La vie étant ce qu’elle est, certains sont à ce point membrés qu’on parle plutôt de handicap tandis que d’autres ne semblent posséder qu’une étrange anomalie dans la géographie pubienne, là où devrait normalement se trouver l’arme de convoitise, tandis que l’homme moyen est en mesure de courir dans les prés et/ou de faire virevolter son appendice frontale à sa guise, au gré de sa fantaisie, préférant toutefois éviter de procéder de la sorte en public sous peine d’amendes, le tout sans se faire d’ecchymoses aux cuisses, ou pire, aux mollets. On fait aussi référence au colossal homme de race noire ou au petit asiatique, laissant libre cours à une imagination fertile chez le scientifique comme chez l’artiste lorsque vient le temps de référer à la verge, mais pourquoi tout ceci? Bon nombre d’hommes (et de femmes) entretiennent cette immortelle tristesse face à cette abomination génétique qu’est le petit pénis, victimes non seulement de leur malheur mais aussi de l’opinion public qui, malgré l’intimité que constitue l’entre-jambe, heurte vigoureusement les parties génitales.

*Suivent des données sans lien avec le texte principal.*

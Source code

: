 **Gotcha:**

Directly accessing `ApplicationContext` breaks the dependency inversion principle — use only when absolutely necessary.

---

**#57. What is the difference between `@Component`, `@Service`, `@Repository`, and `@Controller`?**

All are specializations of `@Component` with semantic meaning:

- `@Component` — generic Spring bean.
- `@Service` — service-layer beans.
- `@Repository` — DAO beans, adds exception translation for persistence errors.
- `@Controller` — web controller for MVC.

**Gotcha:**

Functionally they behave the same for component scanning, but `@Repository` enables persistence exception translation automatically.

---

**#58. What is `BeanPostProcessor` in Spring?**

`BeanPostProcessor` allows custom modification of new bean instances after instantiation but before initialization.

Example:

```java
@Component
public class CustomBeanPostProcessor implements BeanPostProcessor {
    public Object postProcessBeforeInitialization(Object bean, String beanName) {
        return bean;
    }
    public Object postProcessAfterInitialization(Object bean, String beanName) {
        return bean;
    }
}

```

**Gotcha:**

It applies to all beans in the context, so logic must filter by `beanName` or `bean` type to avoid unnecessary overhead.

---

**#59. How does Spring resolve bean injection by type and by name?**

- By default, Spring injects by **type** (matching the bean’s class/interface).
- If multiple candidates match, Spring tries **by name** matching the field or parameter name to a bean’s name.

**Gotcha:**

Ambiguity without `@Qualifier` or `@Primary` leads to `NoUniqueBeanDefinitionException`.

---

Dans cette immonde société capitaliste (contre laquelle je me plains régulièrement devant ma PS3 et mon téléviseur haute définition), les larmes de ces Liliputiens du sexe ne servent qu’à alimenter le moulin de l’homme d’affaire crapuleux qui, profitant de la faiblesse psychologique de ces pauvres hommes, offrent des produits variés qui augmentent présumément le volume de « celui qui est bien loin de Ron Jeremy ». Désespérés et autres amateurs de produits douteux investissent donc et nul ne saura probablement jamais vraiment si les dits produits sont réellement efficaces (je suis ouvert à vos témoignages anonymes). Bien que l’idée de pouvoir se balader fièrement avec un pénis mutant ou de déchirer votre partenaire soit alléchante, il ne faut pas oublier de réfléchir aux conséquences physiques que peuvent entraîner des substances chimiques destinées à faire engraisser votre bien-aimée pourfendeuse de virginité. Quoi que vous décidiez de faire avec votre corps, n’oubliez pas ceci: les animaux ne vous jugent pas.